- Monette on the cover of West of Yesterday, East of Summer
- Born: October 16, 1945 Lawrence, Massachusetts, U.S.
- Died: February 10, 1995 (aged 49) West Hollywood, California, U.S.
- Cause of death: HIV/AIDS
- Resting place: Forest Lawn Memorial Park, Hollywood Hills
- Education: Phillips Academy; Yale University;
- Occupations: Author; poet; LGBT rights activist;
- Known for: The Monette–Horwitz Trust
- Notable work: Becoming a Man: Half a Life Story (1992; National Book Award for Nonfiction, 1992); Borrowed Time: An AIDS Memoir (1988);
- Partners: Roger Horwitz (1974–1986); Stephen F. Kolzak (1988–1990); Winston Wilde (1990–1995);

= Paul Monette =

American author, poet, and activist (1945 – 1995)

Paul Landry Monette (October 16, 1945 – February 10, 1995) was an American author, poet, and activist best known for his books about gay relationships. In 1992, he won the National Book Award for Nonfiction.

==Early life and career==
Monette was born in Lawrence, Massachusetts, and graduated from Phillips Academy in 1963 and Yale University in 1967. The rigid social confines of his suburban, middle-class upbringing placed Monette in a position where life in the closet seemed to be the only option. For the majority of Monette's childhood, he felt suffocated and alienated by the strict, religious atmosphere in which he was raised. Monette would later describe this life in the closet as hindering his personal development as a child, as he was forced to deny a part of his identity that was seen as sinful by everyone around him. He described his youth in the closet as an ‘internal exile', an ‘imprisonment', and claimed that closeted life equates to ‘the gutting of all our passions till we are a bunch of eunuchs.'

Conflicted about his sexual orientation, he moved to Boston, Massachusetts, where he taught writing and literature at Milton Academy. In 1978, he moved to West Hollywood with his romantic partner, lawyer Roger Horwitz (November 22, 1941 – October 22, 1986). He wrote and published several novels during this time period, starting with Taking Care of Mrs. Carroll in 1978, which featured a gay protagonist. Monette himself later described the books he produced in this time period "glib and silly little novels." His more serious work came later in his life and was largely driven by his experiences with AIDS.

== Notable works ==

=== Borrowed Time: An AIDS Memoir ===
Monette's most acclaimed book, Borrowed Time: An AIDS Memoir, chronicles Horwitz's fight against, and eventual death from, AIDS. The memoir details the final nineteen months of Horwitz's life, beginning with the day that he was first diagnosed with AIDS. Monette describes the day as "the day we began to live on the moon," isolating himself from the reader in order to demonstrate the devastating loneliness that is felt among AIDS patients and their loved ones. It was a miserable existence for Monette, he writes: "within three months this sense of separateness would grow so acute that I really didn't want to talk to anyone anymore who wasn't touched by AIDS, body or soul."

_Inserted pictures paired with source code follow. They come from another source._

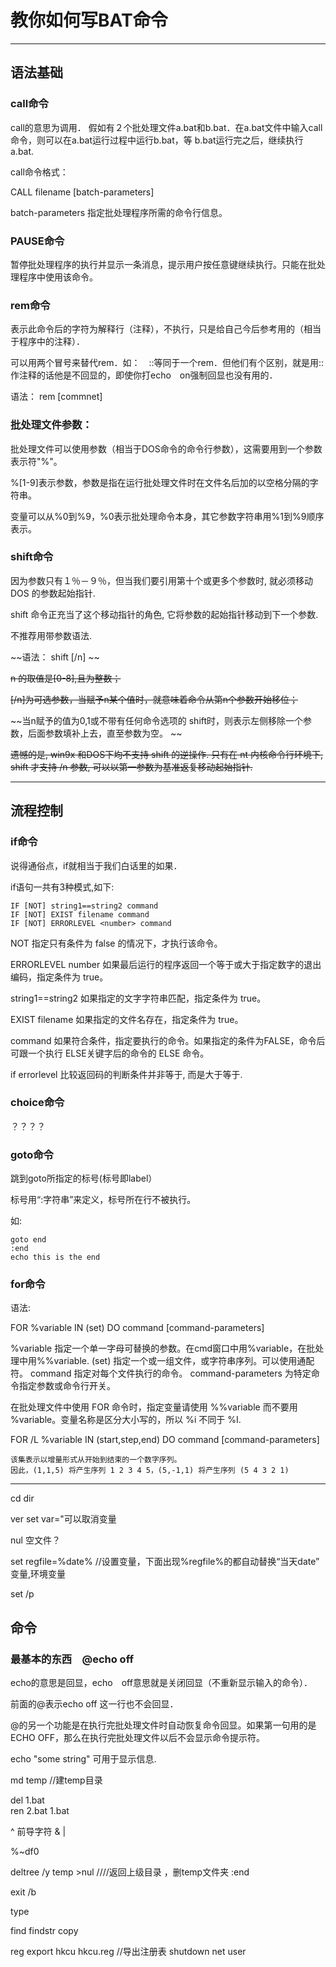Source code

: ﻿# 教你如何写BAT命令

------

## 语法基础

### call命令

call的意思为调用．
假如有２个批处理文件a.bat和b.bat．在a.bat文件中输入call命令，则可以在a.bat运行过程中运行b.bat，等 b.bat运行完之后，继续执行a.bat.

call命令格式：

CALL filename [batch-parameters]

batch-parameters    指定批处理程序所需的命令行信息。


### PAUSE命令

暂停批处理程序的执行并显示一条消息，提示用户按任意键继续执行。只能在批处
理程序中使用该命令。


### rem命令

表示此命令后的字符为解释行（注释），不执行，只是给自己今后参考用的（相当于程序中的注释）．

可以用两个冒号来替代rem．如：　::等同于一个rem．但他们有个区别，就是用::作注释的话他是不回显的，即使你打echo　on强制回显也没有用的．

语法： rem [commnet]

### 批处理文件参数：

批处理文件可以使用参数（相当于DOS命令的命令行参数），这需要用到一个参数表示符"%"。

%[1-9]表示参数，参数是指在运行批处理文件时在文件名后加的以空格分隔的字符串。

变量可以从%0到%9，%0表示批处理命令本身，其它参数字符串用%1到%9顺序表示。

### shift命令

因为参数只有１％－９％，但当我们要引用第十个或更多个参数时, 就必须移动DOS 的参数起始指针. 

shift 命令正充当了这个移动指针的角色, 它将参数的起始指针移动到下一个参数.

不推荐用带参数语法.

~~语法： shift [/n] ~~

~~n 的取值是[0-8],且为整数；~~

~~[/n]为可选参数，当赋予n某个值时，就意味着命令从第n个参数开始移位；~~

~~当n赋予的值为0,1或不带有任何命令选项的 shift时，则表示左侧移除一个参数，后面参数填补上去，直至参数为空。 ~~

~~遗憾的是, win9x 和DOS下均不支持 shift 的逆操作. 只有在 nt 内核命令行环境下, shift 才支持 /n 参数, 可以以第一参数为基准返复移动起始指针.~~

------

## 流程控制


### if命令

说得通俗点，if就相当于我们白话里的如果．

if语句一共有3种模式,如下:

```
IF [NOT] string1==string2 command
IF [NOT] EXIST filename command
IF [NOT] ERRORLEVEL <number> command
```

NOT 指定只有条件为 false 的情况下，才执行该命令。

ERRORLEVEL number 如果最后运行的程序返回一个等于或大于指定数字的退出编码，指定条件为 true。

string1==string2  如果指定的文字字符串匹配，指定条件为 true。

EXIST filename  如果指定的文件名存在，指定条件为 true。

command  如果符合条件，指定要执行的命令。如果指定的条件为FALSE，命令后可跟一个执行 ELSE关键字后的命令的 ELSE 命令。

if errorlevel 比较返回码的判断条件并非等于, 而是大于等于.

### choice命令

？？？？

### goto命令

跳到goto所指定的标号(标号即label）

标号用“:字符串”来定义，标号所在行不被执行。

如:

```
goto end
:end
echo this is the end
```

### for命令

语法:

FOR %variable IN (set) DO command [command-parameters]

%variable  指定一个单一字母可替换的参数。在cmd窗口中用%variable，在批处理中用%%variable.
(set)      指定一个或一组文件，或字符串序列。可以使用通配符。
command    指定对每个文件执行的命令。
command-parameters  为特定命令指定参数或命令行开关。

在批处理文件中使用 FOR 命令时，指定变量请使用 %%variable 而不要用 %variable。变量名称是区分大小写的，所以 %i 不同于 %I.

FOR /L %variable IN (start,step,end) DO command [command-parameters]

    该集表示以增量形式从开始到结束的一个数字序列。
    因此，(1,1,5) 将产生序列 1 2 3 4 5，(5,-1,1) 将产生序列 (5 4 3 2 1)

-------

cd dir 

ver
set var="可以取消变量

nul 空文件？

set regfile=%date%    //设置变量，下面出现%regfile%的都自动替换“当天date”
变量,环境变量




set /p

## 命令

### 最基本的东西　@echo off

echo的意思是回显，echo　off意思就是关闭回显（不重新显示输入的命令）．

前面的@表示echo off 这一行也不会回显．

@的另一个功能是在执行完批处理文件时自动恢复命令回显。如果第一句用的是ECHO OFF，那么在执行完批处理文件以后不会显示命令提示符。

echo "some string" 可用于显示信息.



md temp        //建temp目录

del  1.bat         
ren 2.bat 1.bat

^ 前导字符
&
|


%~df0



deltree /y  temp >nul        ////返回上级目录  ，删temp文件夹
:end

exit /b


type

find
findstr
copy
>
>>






reg export hkcu hkcu.reg    //导出注册表
shutdown
net user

=== Becoming a Man: Half a Life Story ===

His 1992 memoir, Becoming a Man: Half a Life Story, tells of his life in the closet before coming out, culminating with his meeting Horwitz in 1974. Becoming a Man won the 1992 National Book Award for Nonfiction.

=== Other works ===
Monette also wrote the novelizations of the films Nosferatu the Vampyre (1979), Scarface (1983), Predator (1987), Midnight Run (1988) and Havana (1990), as well as the novels Taking Care of Mrs. Carroll (1978), Afterlife (1990) and Halfway Home (1991). He wrote Afterlife (1990) and Halfway Home (1991) which were centered around people with AIDS and their families' experiences. He once said in an interview that "One person's truth, if told well, does not leave anyone out." Because of this belief, he tried to tell the truth in a way that gave a voice to a community that was usually left out.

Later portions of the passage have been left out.